1. Intro to file systems

    Q: what does a FS do?

      1. provide persistence (don't go away ... ever)

      2. give a way to "name" a set of bytes on the disk (files)

      3. give a way to map from human-friendly-names to "names" (directories)

    --persistence comes from hardware:

    * classic persistent storage
      SSD/disk/tape (yes, we are still using tapes)

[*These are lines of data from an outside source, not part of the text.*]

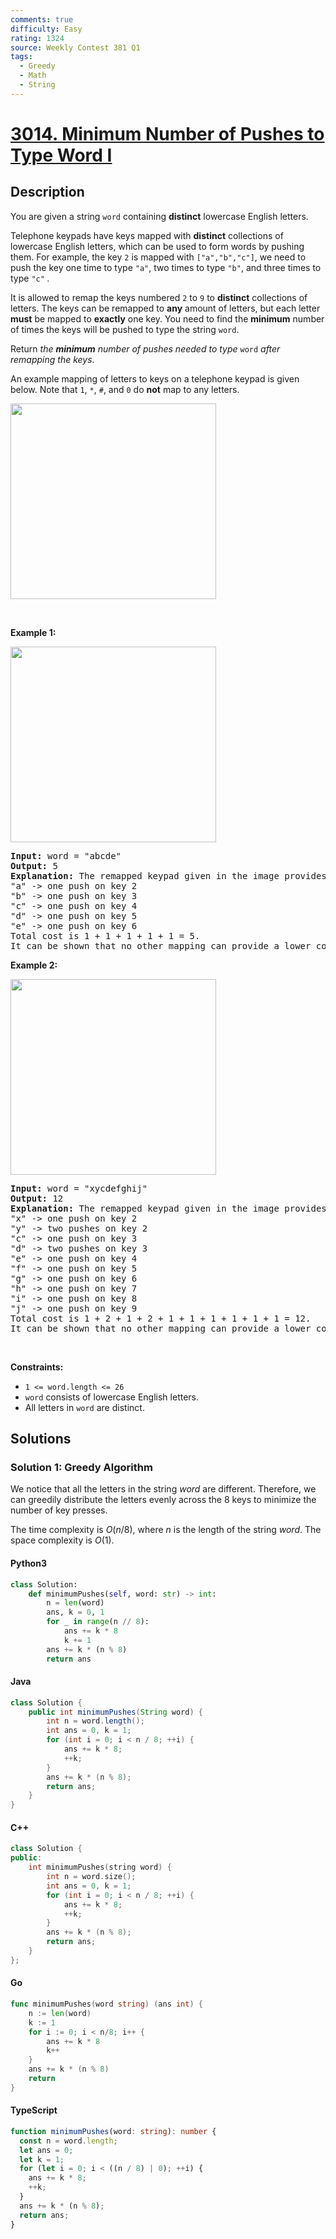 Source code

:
 ```yaml
---
comments: true
difficulty: Easy
rating: 1324
source: Weekly Contest 381 Q1
tags:
  - Greedy
  - Math
  - String
---
```


<!-- problem:start -->

# [3014. Minimum Number of Pushes to Type Word I](https://leetcode.com/problems/minimum-number-of-pushes-to-type-word-i)


## Description

<!-- description:start -->

<p>You are given a string <code>word</code> containing <strong>distinct</strong> lowercase English letters.</p>

<p>Telephone keypads have keys mapped with <strong>distinct</strong> collections of lowercase English letters, which can be used to form words by pushing them. For example, the key <code>2</code> is mapped with <code>[&quot;a&quot;,&quot;b&quot;,&quot;c&quot;]</code>, we need to push the key one time to type <code>&quot;a&quot;</code>, two times to type <code>&quot;b&quot;</code>, and three times to type <code>&quot;c&quot;</code> <em>.</em></p>

<p>It is allowed to remap the keys numbered <code>2</code> to <code>9</code> to <strong>distinct</strong> collections of letters. The keys can be remapped to <strong>any</strong> amount of letters, but each letter <strong>must</strong> be mapped to <strong>exactly</strong> one key. You need to find the <strong>minimum</strong> number of times the keys will be pushed to type the string <code>word</code>.</p>

<p>Return <em>the <strong>minimum</strong> number of pushes needed to type </em><code>word</code> <em>after remapping the keys</em>.</p>

<p>An example mapping of letters to keys on a telephone keypad is given below. Note that <code>1</code>, <code>*</code>, <code>#</code>, and <code>0</code> do <strong>not</strong> map to any letters.</p>
<img alt="" src="https://fastly.jsdelivr.net/gh/doocs/leetcode@main/solution/3000-3099/3014.Minimum%20Number%20of%20Pushes%20to%20Type%20Word%20I/images/keypaddesc.png" style="width: 329px; height: 313px;" />
<p>&nbsp;</p>
<p><strong class="example">Example 1:</strong></p>
<img alt="" src="https://fastly.jsdelivr.net/gh/doocs/leetcode@main/solution/3000-3099/3014.Minimum%20Number%20of%20Pushes%20to%20Type%20Word%20I/images/keypadv1e1.png" style="width: 329px; height: 313px;" />
<pre>
<strong>Input:</strong> word = &quot;abcde&quot;
<strong>Output:</strong> 5
<strong>Explanation:</strong> The remapped keypad given in the image provides the minimum cost.
&quot;a&quot; -&gt; one push on key 2
&quot;b&quot; -&gt; one push on key 3
&quot;c&quot; -&gt; one push on key 4
&quot;d&quot; -&gt; one push on key 5
&quot;e&quot; -&gt; one push on key 6
Total cost is 1 + 1 + 1 + 1 + 1 = 5.
It can be shown that no other mapping can provide a lower cost.
</pre>

<p><strong class="example">Example 2:</strong></p>
<img alt="" src="https://fastly.jsdelivr.net/gh/doocs/leetcode@main/solution/3000-3099/3014.Minimum%20Number%20of%20Pushes%20to%20Type%20Word%20I/images/keypadv1e2.png" style="width: 329px; height: 313px;" />
<pre>
<strong>Input:</strong> word = &quot;xycdefghij&quot;
<strong>Output:</strong> 12
<strong>Explanation:</strong> The remapped keypad given in the image provides the minimum cost.
&quot;x&quot; -&gt; one push on key 2
&quot;y&quot; -&gt; two pushes on key 2
&quot;c&quot; -&gt; one push on key 3
&quot;d&quot; -&gt; two pushes on key 3
&quot;e&quot; -&gt; one push on key 4
&quot;f&quot; -&gt; one push on key 5
&quot;g&quot; -&gt; one push on key 6
&quot;h&quot; -&gt; one push on key 7
&quot;i&quot; -&gt; one push on key 8
&quot;j&quot; -&gt; one push on key 9
Total cost is 1 + 2 + 1 + 2 + 1 + 1 + 1 + 1 + 1 + 1 = 12.
It can be shown that no other mapping can provide a lower cost.
</pre>

<p>&nbsp;</p>
<p><strong>Constraints:</strong></p>

<ul>
	<li><code>1 &lt;= word.length &lt;= 26</code></li>
	<li><code>word</code> consists of lowercase English letters.</li>
	<li>All letters in <code>word</code> are distinct.</li>
</ul>

<!-- description:end -->

## Solutions

<!-- solution:start -->

### Solution 1: Greedy Algorithm

We notice that all the letters in the string $word$ are different. Therefore, we can greedily distribute the letters evenly across the $8$ keys to minimize the number of key presses.

The time complexity is $O(n / 8)$, where $n$ is the length of the string $word$. The space complexity is $O(1)$.

<!-- tabs:start -->

#### Python3

```python
class Solution:
    def minimumPushes(self, word: str) -> int:
        n = len(word)
        ans, k = 0, 1
        for _ in range(n // 8):
            ans += k * 8
            k += 1
        ans += k * (n % 8)
        return ans
```

#### Java

```java
class Solution {
    public int minimumPushes(String word) {
        int n = word.length();
        int ans = 0, k = 1;
        for (int i = 0; i < n / 8; ++i) {
            ans += k * 8;
            ++k;
        }
        ans += k * (n % 8);
        return ans;
    }
}
```

#### C++

```cpp
class Solution {
public:
    int minimumPushes(string word) {
        int n = word.size();
        int ans = 0, k = 1;
        for (int i = 0; i < n / 8; ++i) {
            ans += k * 8;
            ++k;
        }
        ans += k * (n % 8);
        return ans;
    }
};
```

#### Go

```go
func minimumPushes(word string) (ans int) {
	n := len(word)
	k := 1
	for i := 0; i < n/8; i++ {
		ans += k * 8
		k++
	}
	ans += k * (n % 8)
	return
}
```

#### TypeScript

```ts
function minimumPushes(word: string): number {
  const n = word.length;
  let ans = 0;
  let k = 1;
  for (let i = 0; i < ((n / 8) | 0); ++i) {
    ans += k * 8;
    ++k;
  }
  ans += k * (n % 8);
  return ans;
}
```

<!-- tabs:end -->

<!-- solution:end -->

<!-- problem:end -->

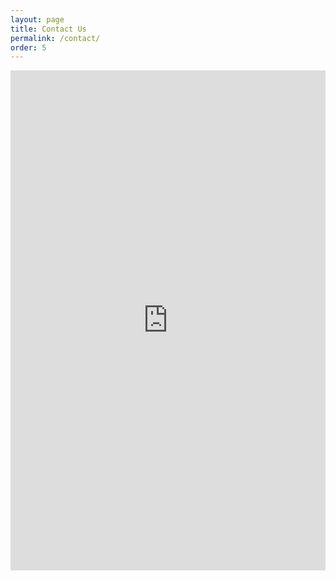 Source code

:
 ```yaml
---
layout: page
title: Contact Us
permalink: /contact/
order: 5
---
```


<iframe src="https://docs.google.com/forms/d/e/1FAIpQLSfu8WpLm9VCKILNbuLoqmqTzCOr9dXkzOz3V5XX0rgONHjcFA/viewform?embedded=true" width="100%" height="800" frameborder="0" marginheight="0" marginwidth="0">読み込んでいます…</iframe>
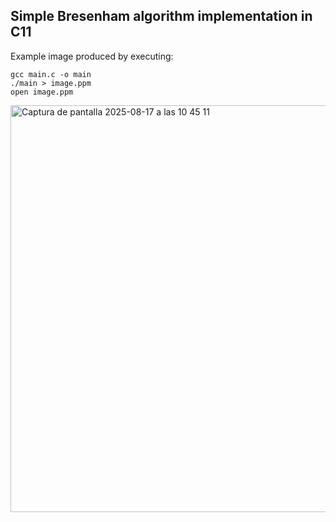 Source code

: ## Simple Bresenham algorithm implementation in C11

Example image produced by executing:
```C11
gcc main.c -o main
./main > image.ppm
open image.ppm
```

<img width="689" height="651" alt="Captura de pantalla 2025-08-17 a las 10 45 11" src="https://github.com/user-attachments/assets/b596c0ff-65fd-47ed-ae9a-5edb94ef7d41" />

      --disk/SSD are the first thing we've seen that (a) doesn't go away;
      and (b) we can modify (BIOS ROM, hardware configuration, etc.
      don't go away, but we weren't able to modify these things).
      two implications here:

        (i) we're going to have to put all of our important state on
        the disk

        (ii) we have to live with what we put on the disk! scribble
        randomly on memory --> reboot and hope it doesn't happen
        again. scribbe randomly on the disk --> now what? (answer:
        in many cases, we're hosed.)

    * new persistent storage:
      --glass:
        Project Silica: https://www.microsoft.com/en-us/research/project/project-silica/

      --persistent memory (see below)

    --disk/ssd abstraction
      an array of blocks

    --a note about abstracting machines
      -- CPU: scheduler
      -- Memory: virtual memory
      -- disk: file system

2. Files

    --what is a file?
        --answer from user's view: a bunch of named bytes on the disk
        --answer from FS's view: collection of disk blocks

    Q: what does a file do?

    --big job of a FS: map name and offset to disk blocks

                                 FS
                   {file,offset} --> disk addrss

        this is called file mapping.

    --the problem: "file mapping"
                 (file, offset) -> disk addr
      "70% of the time spent on file mapping" by "the rethinking paper" (see below)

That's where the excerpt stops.